- _Directions for this task_
Read the listing below and copy out each line where the word "Warning" occurs.

- _Source information_

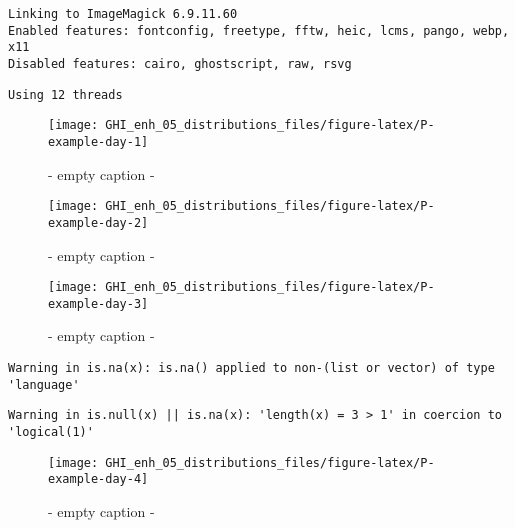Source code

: \documentclass[
  10pt,
  a4paper,oneside]{article}
\begin{document}
\begin{verbatim}
Linking to ImageMagick 6.9.11.60
Enabled features: fontconfig, freetype, fftw, heic, lcms, pango, webp, x11
Disabled features: cairo, ghostscript, raw, rsvg
\end{verbatim}

\begin{verbatim}
Using 12 threads
\end{verbatim}

\begin{figure}[H]

{\centering \texttt{[image: GHI\_enh\_05\_distributions\_files/figure-latex/P-example-day-1]} 

}

\caption{ - empty caption - }\label{fig:P-example-day-1}
\end{figure}
\begin{figure}[H]

{\centering \texttt{[image: GHI\_enh\_05\_distributions\_files/figure-latex/P-example-day-2]} 

}

\caption{ - empty caption - }\label{fig:P-example-day-2}
\end{figure}
\begin{figure}[H]

{\centering \texttt{[image: GHI\_enh\_05\_distributions\_files/figure-latex/P-example-day-3]} 

}

\caption{ - empty caption - }\label{fig:P-example-day-3}
\end{figure}

\begin{verbatim}
Warning in is.na(x): is.na() applied to non-(list or vector) of type 'language'
\end{verbatim}

\begin{verbatim}
Warning in is.null(x) || is.na(x): 'length(x) = 3 > 1' in coercion to
'logical(1)'
\end{verbatim}

\begin{figure}[H]

{\centering \texttt{[image: GHI\_enh\_05\_distributions\_files/figure-latex/P-example-day-4]} 

}

\caption{ - empty caption - }\label{fig:P-example-day-4}
\end{figure}
\end{document}
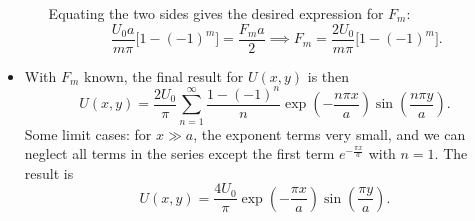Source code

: \documentclass[11pt, a4paper]{article}
\begin{document}
\begin{itemize}
\begin{itemize}
		Equating the two sides gives the desired expression for $ F_{m} $:
		\begin{equation*}
			\frac{U_{0}a}{m \pi}\big[1 - (-1)^{m}\big] = \frac{F_{m}a}{2} \implies F_{m} = \frac{2U_{0}}{m\pi}\big[1 - (-1)^{m}\big].
		\end{equation*}
	\end{itemize}
	
	\item With $ F_{m} $ known, the final result for $ U(x, y) $ is then
	\begin{equation*}
		U(x, y) = \frac{2U_{0}}{\pi} \sum_{n = 1}^{\infty}\frac{1 - (-1)^{n}}{n}\exp(-\frac{n\pi x}{a}) \sin(\frac{n\pi y}{a}).
	\end{equation*}
	Some limit cases: for $ x \gg a $, the exponent terms very small, and we can neglect all terms in the series except the first term $ e^{-\frac{\pi x}{a}} $ with $ n = 1 $. The result is
	\begin{equation*}
		U(x, y) = \frac{4U_{0}}{\pi}\exp(-\frac{\pi x}{a}) \sin (\frac{\pi y}{a}).
	\end{equation*}
	

\end{itemize}
\end{document}
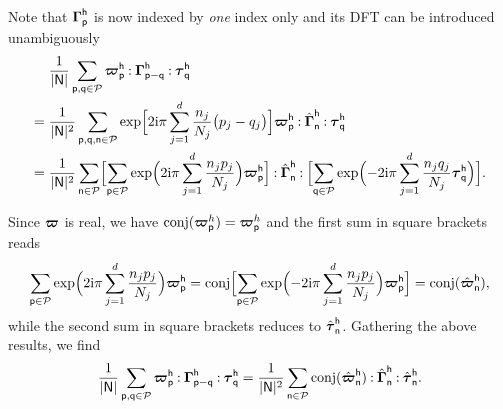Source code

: Note that \(\boldsymbol\Gamma_{\mathsf{p}}^{\mathsf{h}}\) is now indexed by \emph{one}
index only and its DFT can be introduced unambiguously
\begin{equation}
  \begin{aligned}[b]
    &\frac{1}{\lvert\mathsf N\rvert}\sum_{\mathsf{p}, \mathsf{q}\in\mathcal{P}}
    \boldsymbol\varpi_{\mathsf{p}}^{\mathsf{h}}\mathbin{\mathord{:}}\boldsymbol\Gamma_{\mathsf p-\mathsf q}^{\mathsf h}
    \mathbin{\mathord{:}}\boldsymbol\tau_{\mathsf{q}}^{\mathsf{h}}\\
    ={}&\frac1{\lvert\mathsf N\rvert^2}\sum_{\mathsf p, \mathsf q, \mathsf n\in\mathcal{P}}
    \exp\Bigl[2\mathrm i\pi\sum_{j=1}^d\frac{n_j}{N_j}\bigl(p_j-q_j\bigr)\Bigr]
    \boldsymbol\varpi_{\mathsf{p}}^{\mathsf{h}}\mathbin{\mathord{:}}\hat{\boldsymbol\Gamma}_{\mathsf n}^{\mathsf h}
    \mathbin{\mathord{:}}\boldsymbol\tau_{\mathsf q}^{\mathsf h}\\
    ={}&\frac{1}{\lvert\mathsf N\rvert^2}
    \sum_{\mathsf n\in\mathcal{P}}\Bigl[\sum_{\mathsf{p}\in\mathcal{P}}
    \exp\Bigl(2\mathrm i\pi\sum_{j=1}^d\frac{n_jp_j}{N_j}\Bigr)
    \boldsymbol\varpi_{\mathsf p}^{\mathsf h}\Bigr]\mathbin{\mathord{:}}\hat{\boldsymbol\Gamma}_{\mathsf n}^{\mathsf h}
    \mathbin{\mathord{:}}\Bigl[\sum_{\mathsf q\in\mathcal{P}}\exp\Bigl(-2\mathrm i\pi\sum_{j=1}^d
    \frac{n_jq_j}{N_j}\boldsymbol\tau_{\mathsf q}^{\mathsf{h}}\Bigr)\Bigr].
  \end{aligned}
\end{equation}

Since \(\boldsymbol\varpi\) is real, we have
\(\operatorname{conj}(\boldsymbol\varpi_{\mathsf p}^h)=\boldsymbol\varpi_{\mathsf p}^h\) and the first sum
in square brackets reads
\begin{equation}
  \sum_{\mathsf{p}\in\mathcal{P}}\exp\Bigl(2\mathrm i\pi\sum_{j=1}^d\frac{n_jp_j}{N_j}\Bigr)
  \boldsymbol\varpi_{\mathsf p}^{\mathsf h}=\operatorname{conj}\Bigl[\sum_{\mathsf{p}\in\mathcal{P}}
  \exp\Bigl(-2\mathrm i\pi\sum_{j=1}^d\frac{n_jp_j}{N_j}\Bigr)
  \boldsymbol\varpi_{\mathsf p}^{\mathsf h}\Bigr]
  =\operatorname{conj}(\hat{\boldsymbol\varpi}_{\mathsf n}^{\mathsf h}),
\end{equation}
while the second sum in square brackets reduces to \(\hat{\boldsymbol\tau}_{\mathsf
  n}^{\mathsf h}\). Gathering the above results, we find
\begin{equation}
  \frac{1}{\lvert\mathsf N\rvert}\sum_{\mathsf p, \mathsf q\in\mathcal{P}}
  \boldsymbol\varpi_{\mathsf p}^{\mathsf h}\mathbin{\mathord{:}}\boldsymbol\Gamma_{\mathsf p-\mathsf q}^{\mathsf h}
  \mathbin{\mathord{:}}\boldsymbol\tau_{\mathsf q}^{\mathsf h}=\frac1{\lvert\mathsf N\rvert^2}
  \sum_{\mathsf n\in\mathcal{P}}\operatorname{conj}(\hat{\boldsymbol\varpi}_{\mathsf n}^{\mathsf h})
  \mathbin{\mathord{:}}\hat{\boldsymbol\Gamma}_{\mathsf n}^{\mathsf h}\mathbin{\mathord{:}}
  \hat{\boldsymbol\tau}_{\mathsf n}^{\mathsf h}.
\end{equation}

- _Solved exercise_
Warning in is.na(x): is.na() applied to non-(list or vector) of type 'language'
Warning in is.null(x) || is.na(x): 'length(x) = 3 > 1' in coercion to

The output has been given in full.